WHAT THE TASK REQUIRES:
Write out all of the listing exactly. Add nothing to it.

MATERIALS PROVIDED:
%%
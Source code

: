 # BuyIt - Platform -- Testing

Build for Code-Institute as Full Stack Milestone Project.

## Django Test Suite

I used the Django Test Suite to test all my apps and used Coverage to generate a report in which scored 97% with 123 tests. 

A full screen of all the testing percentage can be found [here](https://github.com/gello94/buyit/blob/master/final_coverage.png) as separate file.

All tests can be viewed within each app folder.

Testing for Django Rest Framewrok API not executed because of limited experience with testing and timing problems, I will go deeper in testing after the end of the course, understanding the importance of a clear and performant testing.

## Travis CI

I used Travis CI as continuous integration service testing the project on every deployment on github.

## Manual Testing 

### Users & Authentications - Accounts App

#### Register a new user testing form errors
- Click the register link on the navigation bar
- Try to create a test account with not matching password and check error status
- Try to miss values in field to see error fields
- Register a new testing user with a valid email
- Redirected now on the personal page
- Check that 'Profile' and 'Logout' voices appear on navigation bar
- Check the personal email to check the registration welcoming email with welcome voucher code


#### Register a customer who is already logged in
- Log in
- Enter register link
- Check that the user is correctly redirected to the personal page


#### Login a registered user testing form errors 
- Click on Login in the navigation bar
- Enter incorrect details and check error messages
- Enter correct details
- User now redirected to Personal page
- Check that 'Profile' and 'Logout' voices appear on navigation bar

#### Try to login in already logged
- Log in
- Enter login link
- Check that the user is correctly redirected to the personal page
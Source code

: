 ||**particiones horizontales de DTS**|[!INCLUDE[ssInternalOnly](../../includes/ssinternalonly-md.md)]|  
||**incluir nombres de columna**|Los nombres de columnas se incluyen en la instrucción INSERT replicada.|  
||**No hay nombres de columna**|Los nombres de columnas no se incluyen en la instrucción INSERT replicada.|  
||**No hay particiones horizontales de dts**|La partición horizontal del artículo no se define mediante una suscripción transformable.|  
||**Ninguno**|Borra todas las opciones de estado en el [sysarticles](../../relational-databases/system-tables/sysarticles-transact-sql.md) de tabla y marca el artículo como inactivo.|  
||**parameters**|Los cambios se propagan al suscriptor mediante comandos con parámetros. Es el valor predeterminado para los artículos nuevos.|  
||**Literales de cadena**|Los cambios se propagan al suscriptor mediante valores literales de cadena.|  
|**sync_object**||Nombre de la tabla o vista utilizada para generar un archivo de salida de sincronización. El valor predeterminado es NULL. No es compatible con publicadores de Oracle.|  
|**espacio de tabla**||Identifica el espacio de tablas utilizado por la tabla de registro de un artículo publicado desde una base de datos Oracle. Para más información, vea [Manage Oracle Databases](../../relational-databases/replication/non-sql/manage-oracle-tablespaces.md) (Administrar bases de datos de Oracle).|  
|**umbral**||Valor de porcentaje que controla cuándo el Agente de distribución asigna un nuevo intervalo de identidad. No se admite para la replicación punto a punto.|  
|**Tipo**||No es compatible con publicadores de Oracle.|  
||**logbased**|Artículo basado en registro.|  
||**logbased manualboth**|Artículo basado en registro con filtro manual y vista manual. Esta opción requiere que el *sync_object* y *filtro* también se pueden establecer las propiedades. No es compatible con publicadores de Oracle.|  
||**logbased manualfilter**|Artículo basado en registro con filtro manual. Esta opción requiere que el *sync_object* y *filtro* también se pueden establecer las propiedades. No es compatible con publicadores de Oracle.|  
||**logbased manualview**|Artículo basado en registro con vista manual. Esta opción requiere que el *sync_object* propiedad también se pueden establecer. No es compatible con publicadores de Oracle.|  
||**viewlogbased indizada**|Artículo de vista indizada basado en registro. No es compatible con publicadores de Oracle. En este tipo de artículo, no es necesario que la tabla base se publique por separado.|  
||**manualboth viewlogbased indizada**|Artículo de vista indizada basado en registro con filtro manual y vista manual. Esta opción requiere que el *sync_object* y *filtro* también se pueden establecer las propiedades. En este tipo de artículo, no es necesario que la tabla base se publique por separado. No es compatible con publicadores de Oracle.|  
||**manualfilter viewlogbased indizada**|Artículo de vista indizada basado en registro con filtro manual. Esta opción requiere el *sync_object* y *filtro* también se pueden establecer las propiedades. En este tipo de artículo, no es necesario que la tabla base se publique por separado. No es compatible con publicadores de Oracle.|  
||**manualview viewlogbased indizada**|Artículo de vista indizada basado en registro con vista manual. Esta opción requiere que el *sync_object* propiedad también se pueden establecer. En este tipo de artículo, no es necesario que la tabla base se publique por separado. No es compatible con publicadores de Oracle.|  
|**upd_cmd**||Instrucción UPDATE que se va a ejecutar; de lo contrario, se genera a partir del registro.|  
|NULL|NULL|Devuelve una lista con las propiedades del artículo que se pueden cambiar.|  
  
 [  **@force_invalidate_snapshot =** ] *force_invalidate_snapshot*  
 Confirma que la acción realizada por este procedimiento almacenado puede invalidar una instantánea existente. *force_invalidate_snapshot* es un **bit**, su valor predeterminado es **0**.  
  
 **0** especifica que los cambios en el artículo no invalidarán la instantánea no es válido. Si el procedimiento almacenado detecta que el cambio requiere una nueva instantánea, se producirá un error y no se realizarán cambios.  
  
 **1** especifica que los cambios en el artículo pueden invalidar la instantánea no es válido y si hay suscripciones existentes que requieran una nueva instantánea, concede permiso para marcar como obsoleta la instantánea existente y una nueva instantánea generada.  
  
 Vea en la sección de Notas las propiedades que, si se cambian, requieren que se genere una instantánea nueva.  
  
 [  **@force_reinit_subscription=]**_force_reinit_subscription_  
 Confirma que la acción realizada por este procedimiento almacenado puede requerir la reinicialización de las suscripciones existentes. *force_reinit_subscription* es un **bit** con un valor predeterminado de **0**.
%%
EXPECTED ANSWER:
Source code

: # BuyIt - Platform -- Testing

Build for Code-Institute as Full Stack Milestone Project.

## Django Test Suite

I used the Django Test Suite to test all my apps and used Coverage to generate a report in which scored 97% with 123 tests. 

A full screen of all the testing percentage can be found [here](https://github.com/gello94/buyit/blob/master/final_coverage.png) as separate file.

All tests can be viewed within each app folder.

Testing for Django Rest Framewrok API not executed because of limited experience with testing and timing problems, I will go deeper in testing after the end of the course, understanding the importance of a clear and performant testing.

## Travis CI

I used Travis CI as continuous integration service testing the project on every deployment on github.

## Manual Testing 

### Users & Authentications - Accounts App

#### Register a new user testing form errors
- Click the register link on the navigation bar
- Try to create a test account with not matching password and check error status
- Try to miss values in field to see error fields
- Register a new testing user with a valid email
- Redirected now on the personal page
- Check that 'Profile' and 'Logout' voices appear on navigation bar
- Check the personal email to check the registration welcoming email with welcome voucher code


#### Register a customer who is already logged in
- Log in
- Enter register link
- Check that the user is correctly redirected to the personal page


#### Login a registered user testing form errors 
- Click on Login in the navigation bar
- Enter incorrect details and check error messages
- Enter correct details
- User now redirected to Personal page
- Check that 'Profile' and 'Logout' voices appear on navigation bar

#### Try to login in already logged
- Log in
- Enter login link
- Check that the user is correctly redirected to the personal page
Source code

: ||**particiones horizontales de DTS**|[!INCLUDE[ssInternalOnly](../../includes/ssinternalonly-md.md)]|  
||**incluir nombres de columna**|Los nombres de columnas se incluyen en la instrucción INSERT replicada.|  
||**No hay nombres de columna**|Los nombres de columnas no se incluyen en la instrucción INSERT replicada.|  
||**No hay particiones horizontales de dts**|La partición horizontal del artículo no se define mediante una suscripción transformable.|  
||**Ninguno**|Borra todas las opciones de estado en el [sysarticles](../../relational-databases/system-tables/sysarticles-transact-sql.md) de tabla y marca el artículo como inactivo.|  
||**parameters**|Los cambios se propagan al suscriptor mediante comandos con parámetros. Es el valor predeterminado para los artículos nuevos.|  
||**Literales de cadena**|Los cambios se propagan al suscriptor mediante valores literales de cadena.|  
|**sync_object**||Nombre de la tabla o vista utilizada para generar un archivo de salida de sincronización. El valor predeterminado es NULL. No es compatible con publicadores de Oracle.|  
|**espacio de tabla**||Identifica el espacio de tablas utilizado por la tabla de registro de un artículo publicado desde una base de datos Oracle. Para más información, vea [Manage Oracle Databases](../../relational-databases/replication/non-sql/manage-oracle-tablespaces.md) (Administrar bases de datos de Oracle).|  
|**umbral**||Valor de porcentaje que controla cuándo el Agente de distribución asigna un nuevo intervalo de identidad. No se admite para la replicación punto a punto.|  
|**Tipo**||No es compatible con publicadores de Oracle.|  
||**logbased**|Artículo basado en registro.|  
||**logbased manualboth**|Artículo basado en registro con filtro manual y vista manual. Esta opción requiere que el *sync_object* y *filtro* también se pueden establecer las propiedades. No es compatible con publicadores de Oracle.|  
||**logbased manualfilter**|Artículo basado en registro con filtro manual. Esta opción requiere que el *sync_object* y *filtro* también se pueden establecer las propiedades. No es compatible con publicadores de Oracle.|  
||**logbased manualview**|Artículo basado en registro con vista manual. Esta opción requiere que el *sync_object* propiedad también se pueden establecer. No es compatible con publicadores de Oracle.|  
||**viewlogbased indizada**|Artículo de vista indizada basado en registro. No es compatible con publicadores de Oracle. En este tipo de artículo, no es necesario que la tabla base se publique por separado.|  
||**manualboth viewlogbased indizada**|Artículo de vista indizada basado en registro con filtro manual y vista manual. Esta opción requiere que el *sync_object* y *filtro* también se pueden establecer las propiedades. En este tipo de artículo, no es necesario que la tabla base se publique por separado. No es compatible con publicadores de Oracle.|  
||**manualfilter viewlogbased indizada**|Artículo de vista indizada basado en registro con filtro manual. Esta opción requiere el *sync_object* y *filtro* también se pueden establecer las propiedades. En este tipo de artículo, no es necesario que la tabla base se publique por separado. No es compatible con publicadores de Oracle.|  
||**manualview viewlogbased indizada**|Artículo de vista indizada basado en registro con vista manual. Esta opción requiere que el *sync_object* propiedad también se pueden establecer. En este tipo de artículo, no es necesario que la tabla base se publique por separado. No es compatible con publicadores de Oracle.|  
|**upd_cmd**||Instrucción UPDATE que se va a ejecutar; de lo contrario, se genera a partir del registro.|  
|NULL|NULL|Devuelve una lista con las propiedades del artículo que se pueden cambiar.|  
  
 [  **@force_invalidate_snapshot =** ] *force_invalidate_snapshot*  
 Confirma que la acción realizada por este procedimiento almacenado puede invalidar una instantánea existente. *force_invalidate_snapshot* es un **bit**, su valor predeterminado es **0**.  
  
 **0** especifica que los cambios en el artículo no invalidarán la instantánea no es válido. Si el procedimiento almacenado detecta que el cambio requiere una nueva instantánea, se producirá un error y no se realizarán cambios.  
  
 **1** especifica que los cambios en el artículo pueden invalidar la instantánea no es válido y si hay suscripciones existentes que requieran una nueva instantánea, concede permiso para marcar como obsoleta la instantánea existente y una nueva instantánea generada.  
  
 Vea en la sección de Notas las propiedades que, si se cambian, requieren que se genere una instantánea nueva.  
  
 [  **@force_reinit_subscription=]**_force_reinit_subscription_  
 Confirma que la acción realizada por este procedimiento almacenado puede requerir la reinicialización de las suscripciones existentes. *force_reinit_subscription* es un **bit** con un valor predeterminado de **0**.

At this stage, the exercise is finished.